[Records supplied]
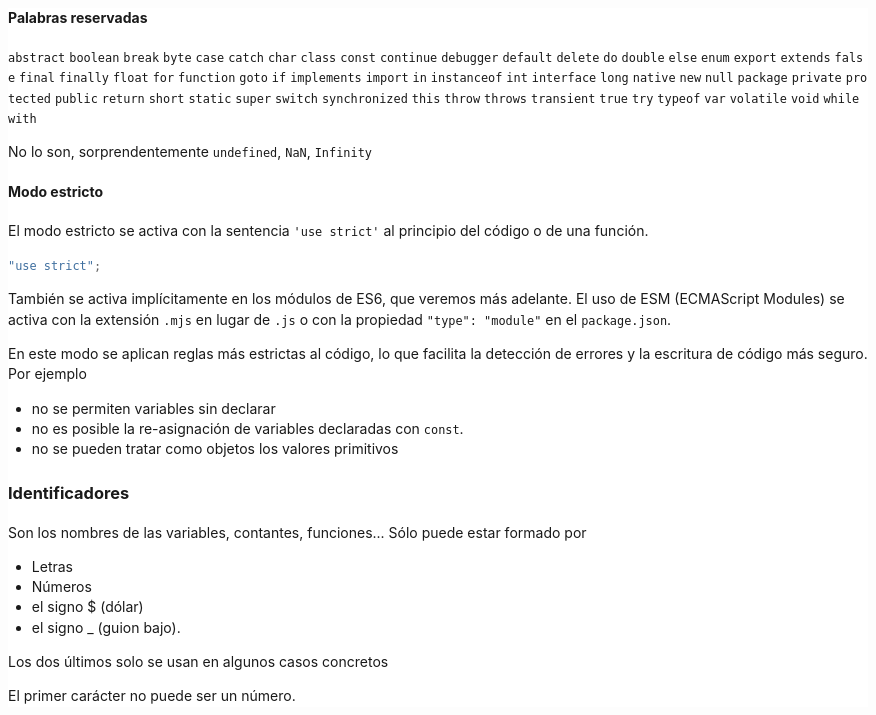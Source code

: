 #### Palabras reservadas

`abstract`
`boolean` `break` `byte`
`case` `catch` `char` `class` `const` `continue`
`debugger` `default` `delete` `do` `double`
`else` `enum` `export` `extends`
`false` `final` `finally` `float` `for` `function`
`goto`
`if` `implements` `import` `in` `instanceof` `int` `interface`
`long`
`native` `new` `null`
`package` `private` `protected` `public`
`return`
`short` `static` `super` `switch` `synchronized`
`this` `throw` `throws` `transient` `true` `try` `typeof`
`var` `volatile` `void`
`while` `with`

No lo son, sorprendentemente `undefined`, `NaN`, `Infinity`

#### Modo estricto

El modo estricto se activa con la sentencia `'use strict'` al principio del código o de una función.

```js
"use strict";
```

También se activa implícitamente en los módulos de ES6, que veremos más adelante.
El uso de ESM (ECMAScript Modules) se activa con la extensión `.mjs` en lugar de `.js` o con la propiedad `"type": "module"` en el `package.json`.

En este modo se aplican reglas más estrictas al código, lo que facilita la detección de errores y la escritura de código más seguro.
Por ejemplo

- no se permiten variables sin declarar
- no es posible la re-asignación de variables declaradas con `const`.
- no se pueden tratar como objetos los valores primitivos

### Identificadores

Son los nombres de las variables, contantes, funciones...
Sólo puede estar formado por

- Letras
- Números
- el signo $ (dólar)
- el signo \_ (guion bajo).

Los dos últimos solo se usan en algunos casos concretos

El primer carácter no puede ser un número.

[Aim of the exercise]
Only these are to be transcribed: the line with "Por ejemplo" and every line after it through the last line of the entries, each exactly.

[Exercise solution]
Por ejemplo

- no se permiten variables sin declarar
- no es posible la re-asignación de variables declaradas con `const`.
- no se pueden tratar como objetos los valores primitivos

### Identificadores

Son los nombres de las variables, contantes, funciones...
Sólo puede estar formado por

- Letras
- Números
- el signo $ (dólar)
- el signo \_ (guion bajo).

Los dos últimos solo se usan en algunos casos concretos

El primer carácter no puede ser un número.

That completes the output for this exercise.